Collected data

* * * *

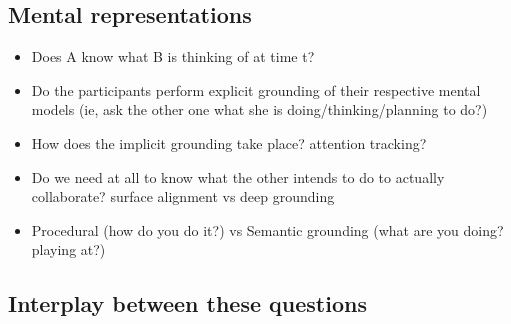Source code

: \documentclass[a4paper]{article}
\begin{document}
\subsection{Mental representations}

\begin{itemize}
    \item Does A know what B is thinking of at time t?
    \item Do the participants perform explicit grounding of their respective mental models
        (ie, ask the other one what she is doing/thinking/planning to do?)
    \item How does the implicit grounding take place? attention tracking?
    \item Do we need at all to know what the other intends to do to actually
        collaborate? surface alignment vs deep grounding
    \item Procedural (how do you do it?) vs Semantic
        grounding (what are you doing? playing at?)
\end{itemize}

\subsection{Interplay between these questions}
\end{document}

* * * *

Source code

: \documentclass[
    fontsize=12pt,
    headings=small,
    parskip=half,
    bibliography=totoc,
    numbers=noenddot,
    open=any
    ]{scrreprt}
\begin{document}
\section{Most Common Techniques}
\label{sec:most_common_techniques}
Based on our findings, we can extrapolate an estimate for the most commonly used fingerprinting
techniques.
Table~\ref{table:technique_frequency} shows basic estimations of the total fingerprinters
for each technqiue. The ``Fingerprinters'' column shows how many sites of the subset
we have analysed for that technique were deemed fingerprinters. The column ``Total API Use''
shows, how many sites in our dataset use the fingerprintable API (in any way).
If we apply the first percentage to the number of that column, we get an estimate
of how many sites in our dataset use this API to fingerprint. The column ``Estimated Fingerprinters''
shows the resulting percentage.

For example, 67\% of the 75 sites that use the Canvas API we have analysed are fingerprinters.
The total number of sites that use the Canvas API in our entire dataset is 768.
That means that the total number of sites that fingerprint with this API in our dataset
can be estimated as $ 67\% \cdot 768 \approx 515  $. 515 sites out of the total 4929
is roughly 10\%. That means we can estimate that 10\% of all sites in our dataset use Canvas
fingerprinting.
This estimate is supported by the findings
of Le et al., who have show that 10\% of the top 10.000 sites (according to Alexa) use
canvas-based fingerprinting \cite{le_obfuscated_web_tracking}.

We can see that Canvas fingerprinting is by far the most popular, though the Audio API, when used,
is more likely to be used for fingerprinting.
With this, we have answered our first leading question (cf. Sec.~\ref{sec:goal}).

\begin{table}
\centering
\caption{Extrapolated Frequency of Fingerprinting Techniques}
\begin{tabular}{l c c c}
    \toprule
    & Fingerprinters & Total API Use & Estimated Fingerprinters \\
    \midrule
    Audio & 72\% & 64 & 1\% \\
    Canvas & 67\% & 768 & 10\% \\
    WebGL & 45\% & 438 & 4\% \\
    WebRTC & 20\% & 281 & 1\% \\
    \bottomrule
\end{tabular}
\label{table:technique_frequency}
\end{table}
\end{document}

* * * *

● Problem requirements
Among the records above, repeat exactly the line with "This estimate is supported by the findings", the line with "WebRTC & 20\% & 281 & 1\% \\", and every line in between, and only those.

● Result
This estimate is supported by the findings
of Le et al., who have show that 10\% of the top 10.000 sites (according to Alexa) use
canvas-based fingerprinting \cite{le_obfuscated_web_tracking}.

We can see that Canvas fingerprinting is by far the most popular, though the Audio API, when used,
is more likely to be used for fingerprinting.
With this, we have answered our first leading question (cf. Sec.~\ref{sec:goal}).

\begin{table}
\centering
\caption{Extrapolated Frequency of Fingerprinting Techniques}
\begin{tabular}{l c c c}
    \toprule
    & Fingerprinters & Total API Use & Estimated Fingerprinters \\
    \midrule
    Audio & 72\% & 64 & 1\% \\
    Canvas & 67\% & 768 & 10\% \\
    WebGL & 45\% & 438 & 4\% \\
    WebRTC & 20\% & 281 & 1\% \\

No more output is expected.